Machine Learning for Complete Beginners. Introduction.
A comprehensive guide to starting practicing Machine Learning (ML) in Python for complete beginners with hands-on examples. Learn ML and Upgrade yourself from a complete beginner → to a ML-practitioner. Explaining the basics, motivation, and tools for Machine Learning.

Intro
Hi there! A while ago, I have been talking to a friend and the topic touched on Machine Learning. And by the end of the conversation, I concluded that many people have some prejudice against the whole topic of “intellectual machines”, or even might be afraid to start the learning process due to the overwhelming amount of information. So,
I decided to break the ice for everyone who is just starting out on this journey of mastering the Machine Learning.
Let us be clear — Machine Learning is not Magic. Machine Learning (so-called ML) is the study of computer algorithms that improve automatically through experience. Generally speaking, ML is a subfield of computer science, and it is highly connected to Data Science. These fields combine mathematical, computing, statistical, and presenting skills. That is a form of logic and structure.
In this series of tutorials, I will help you to dive into the Machine Learning field. With all of the great developments and the variety of information in this field, it might be extremely difficult to actually start if you are a complete beginner. So, I decided to create a short series of lessons for everyone passionate about ML.
The main idea here, is to explain things in a simple language so even a child could understand it and start practicing Machine Learning (yes, we are all children inside our hearts, right?).
In this part, we will briefly cover the reasons for learning ML, go through general terms/definitions, explore which common Python libraries are used for Data Science and Machine Learning, and load our first dataset!
In other words, we are preparing ourselves for the Machine Learning journey.
Why Machine Learning?
Machines are great workers but they are generally dumb.
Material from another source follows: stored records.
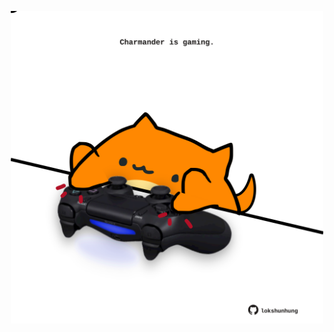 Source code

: <!-- built at 24/10/2021, 02:20:29 UTC -->
<p align="center">
  <img width="500" height="500" src="./ReadmeImage.svg">
</p>
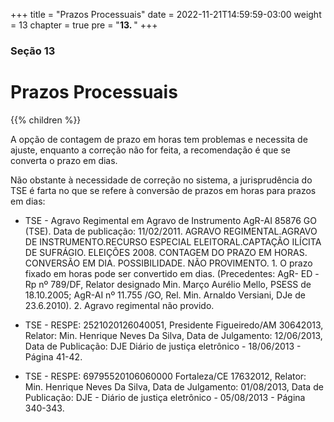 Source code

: +++
title = "Prazos Processuais"
date = 2022-11-21T14:59:59-03:00
weight = 13
chapter = true
pre = "<b>13. </b>"
+++

### Seção 13

# Prazos Processuais

{{% children  %}}

A opção de contagem de prazo em horas tem problemas e necessita de ajuste, enquanto a correção não for feita, a recomendação é que se converta o prazo em dias.

Não obstante à necessidade de correção no sistema, a jurisprudência do TSE é farta no que se refere à conversão de prazos em horas para prazos em dias:

+ TSE - Agravo Regimental em Agravo de Instrumento AgR-AI 85876 GO (TSE). Data de publicação: 11/02/2011.
AGRAVO REGIMENTAL.AGRAVO DE INSTRUMENTO.RECURSO ESPECIAL ELEITORAL.CAPTAÇÃO ILÍCITA DE SUFRÁGIO. ELEIÇÕES 2008. CONTAGEM DO PRAZO EM HORAS. CONVERSÃO EM DIA. POSSIBILIDADE. NÃO PROVIMENTO. 1. O prazo fixado em horas pode ser convertido em dias. (Precedentes: AgR- ED -Rp nº 789/DF, Relator designado Min. Março Aurélio Mello, PSESS de 18.10.2005; AgR-AI nº 11.755 /GO, Rel. Min. Arnaldo Versiani, DJe de 23.6.2010). 2. Agravo regimental não provido.

+ TSE - RESPE: 2521020126040051, Presidente Figueiredo/AM 30642013, Relator: Min. Henrique Neves Da Silva, Data de Julgamento: 12/06/2013, Data de Publicação: DJE Diário de justiça eletrônico - 18/06/2013 - Página 41-42. 

+ TSE - RESPE: 69795520106060000 Fortaleza/CE 17632012, Relator: Min. Henrique Neves Da Silva, Data de Julgamento: 01/08/2013, Data de Publicação: DJE - Diário de justiça eletrônico - 05/08/2013 - Página 340-343.
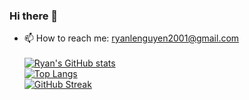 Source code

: ### Hi there 👋


- 📫 How to reach me: ryanlenguyen2001@gmail.com
\
\
[![Ryan's GitHub stats](https://github-readme-stats.vercel.app/api?username=s3781009&show_icons=true&theme=tokyonight)](https://github.com/anuraghazra/github-readme-stats)
\
[![Top Langs](https://github-readme-stats.vercel.app/api/top-langs/?username=s3781009&show_icons=true&theme=tokyonight&hide=Makefile&layout=compact&langs_count=10)](https://github.com/anuraghazra/github-readme-stats)
\
[![GitHub Streak](http://github-readme-streak-stats.herokuapp.com?user=s3781009&theme=tokyonight)](https://git.io/streak-stats)
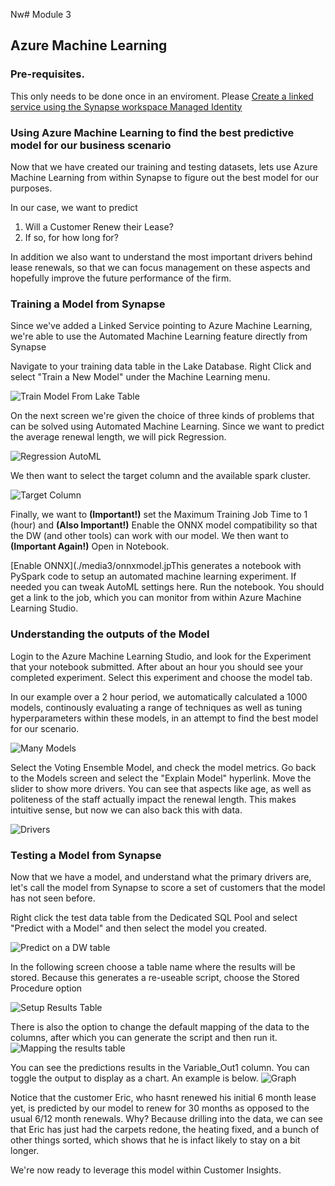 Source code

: Nw# Module 3

## Azure Machine Learning

### Pre-requisites.
This only needs to be done once in an enviroment. Please [Create a linked service using the Synapse workspace Managed Identity](https://learn.microsoft.com/en-us/azure/synapse-analytics/machine-learning/quickstart-integrate-azure-machine-learning#create-a-linked-service-using-the-synapse-workspace-managed-identity)

### Using Azure Machine Learning to find the best predictive model for our business scenario

Now that we have created our training and testing datasets, lets use Azure Machine Learning from within Synapse to figure out the best model for our purposes. 

In our case, we want to predict
1. Will a Customer Renew their Lease?
2. If so, for how long for?

In addition we also want to understand the most important drivers behind lease renewals, so that we can focus management on these aspects and hopefully improve the future performance of the firm.

### Training a Model from Synapse
Since we've added a Linked Service pointing to Azure Machine Learning, we're able to use the Automated Machine Learning feature directly from Synapse

Navigate to your training data table in the Lake Database. Right Click and select "Train a New Model" under the Machine Learning menu.

![Train Model From Lake Table](./media3/trainmodelfromtable.jpg)

On the next screen we're given the choice of three kinds of problems that can be solved using Automated Machine Learning. Since we want to predict the average renewal length, we will pick Regression.

![Regression AutoML](./media3/selectRegression.jpg)

We then want to select the target column and the available spark cluster.

![Target Column](./media3/targetcolumn.jpg)

Finally, we want to **(Important!)** set the Maximum Training Job Time to 1 (hour) and **(Also Important!)** Enable the ONNX model compatibility so that the DW (and other tools) can work with our model. We then want to **(Important Again!)** Open in Notebook. 

[Enable ONNX](./media3/onnxmodel.jpThis generates a notebook with PySpark code to setup an automated machine learning experiment. If needed you can tweak AutoML settings here. Run the notebook. You should get a link to the job, which you can monitor from within Azure Machine Learning Studio. 


### Understanding the outputs of the Model

Login to the Azure Machine Learning Studio, and look for the Experiment that your notebook submitted. After about an hour you should see your completed experiment. Select this experiment and choose the model tab. 

In our example over a 2 hour period, we automatically calculated a 1000 models, continously evaluating a range of techniques as well as tuning hyperparameters within these models, in an attempt to find the best model for our scenario. 

![Many Models](./media3/manymodels.jpg)

Select the Voting Ensemble Model, and check the model metrics. Go back to the Models screen and select the "Explain Model" hyperlink. Move the slider to show more drivers. You can see that aspects like age, as well as politeness of the staff actually impact the renewal length. This makes intuitive sense, but now we can also back this with data. 

![Drivers ](./media3/drivers.jpg)


### Testing a Model from Synapse


Now that we have a model, and understand what the primary drivers are, let's call the model from Synapse to score a set of customers that the model has not seen before. 

Right click the test data table from the Dedicated SQL Pool and select "Predict with a Model" and then select the model you created.

![Predict on a DW table](./media3/dwtablepredict.jpg)

In the following screen choose a table name where the results will be stored. Because this generates a re-useable script, choose  the Stored Procedure option

![Setup Results Table](./media3/resultstable.jpg)

There is also the option to change the default mapping of the data to the columns, after which you can generate the script and then run it. 
![Mapping the results table](./media3/getpredictions.jpg) 

You can see the predictions results in the Variable_Out1 column. You can toggle the output to display as a chart. An example is below. 
![Graph](./media3/graph.jpg) 

Notice that the customer Eric, who hasnt renewed his initial 6 month lease yet, is predicted by our model to renew for 30 months as opposed to the usual 6/12 month renewals. Why? Because drilling into the data, we can see that Eric has just had the carpets redone, the heating fixed, and a bunch of other things sorted, which shows that he is infact likely to stay on a bit longer.

We're now ready to leverage this model within Customer Insights.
Because they do only, and the only task the programmers/engineers tell them to do. No less and no more than the given instructions to follow, or explicit steps to take.
For simple tasks, it is easier to program a machine to do its job well. But for complex problems that involve many steps, it is not a trivial task.
What if machines could actually learn on their own, without being explicitly programmed to do so? This question is also the answer to why this field is so popular. Especially, nowadays, when the computational power is enough to transform some of the ideas into real life.
To sum up, Machine Learning is the branch of Artificial Intelligence that covers the statistical part of it. It teaches the computer to solve problems by looking at hundreds (or thousands) of examples, learning from them, and then using that experience to solve the same problem in new situations.
I hope that this satisfies your curiosity. As I value both my and your time, I would like to move on, and start with the actual hands-on examples.
But first thing first.
To be sure we are all on the same page, let us briefly go through the common terms and definitions used in the fields of Data Science and Machine Learning.
Useful Terminology
The whole work here revolves around data. Everything around us is some form of data: text (including what you are reading right now), sounds, images, videos, etc.
Data is usually observed, collected, and stored in form of the data sets. We can imagine a general form of a dataset as a matrix (or a table) if you will. Where the columns representing observables (features) and the raws representing the observations (instances). As you can see in the following image:

- There are several names for the input values (X). These names are basically analogous:
inputs = features = attributes = independent variables
Note: the name independent variable implies that these features do not affect each other, and independently affect the outputs on their own. Generally speaking, these are the inputs to a function.
- A similar description goes for the output values (y). They have several names:
outputs = labels = dependent variable
Note: the name dependent variable implies that these values depend on the other variable(s). Generally speaking, it is an output of a function.
- The raws are called
observationsorinstancesof the data. There is also one simple formula:
Number of Features = Dimension of DatasetHence, if the data set has only 2 features, it can be shown as the 2-dimensional (2D) distribution. For example, it can look like that:

And, finally, the shape of the dataset is basically, the shape of the matrix. In other words, a multiplication of the number of observations (instances) by the number of features (dimensions).
So, how do we connect these definitions to the actual process of ML analysis?
The idea is to use a set of features (X) as an input into our Machine Learning model to predict the output (y).
I believe that the best way to progress is through practice, so this initial amount of theory should be enough to get us started. The next natural question would be how do we actually do the modeling in practice? Before we talk about that, let us briefly touch on a very important topic of Python libraries.
Which Python library to use?
As you know, Python is a powerful and popular general-purpose programming language. And here is the best part, Python is developed under an OSI-approved open source license, making it freely usable and distributable, even for commercial uses.
If you are just starting out with Python in general, please check out this brief Python tutorial from “Hello World” to Functions. It will help later on.
Side Note: Open source licenses are licenses that comply with the Open Source Definition — in brief, they allow the software to be freely used, modified, and shared. To be approved by the Open Source Initiative (also known as the OSI), a license must go through the Open Source Initiative’s license review process. Reference to this definition is here.
Also, its libraries and modules are free to use. That means, some people develop the modules and everybody around the world can use them. Isn’t it great?
The main takeaway from here is that:
there are many libraries and modules already implemented in Python which would make our life so much easier.
And here is a list of the Python modules we need to know to work in Data Science and practice Machine Learning:
- NumPy — this Python library supports large, multi-dimensional (N-dimensional) arrays and matrices, along with a large collection of high-level mathematical functions to operate on these arrays. You need to know NumPy if you work with arrays, dictionaries, functions, data types, and images as well. Because images are basically arrays of numbers.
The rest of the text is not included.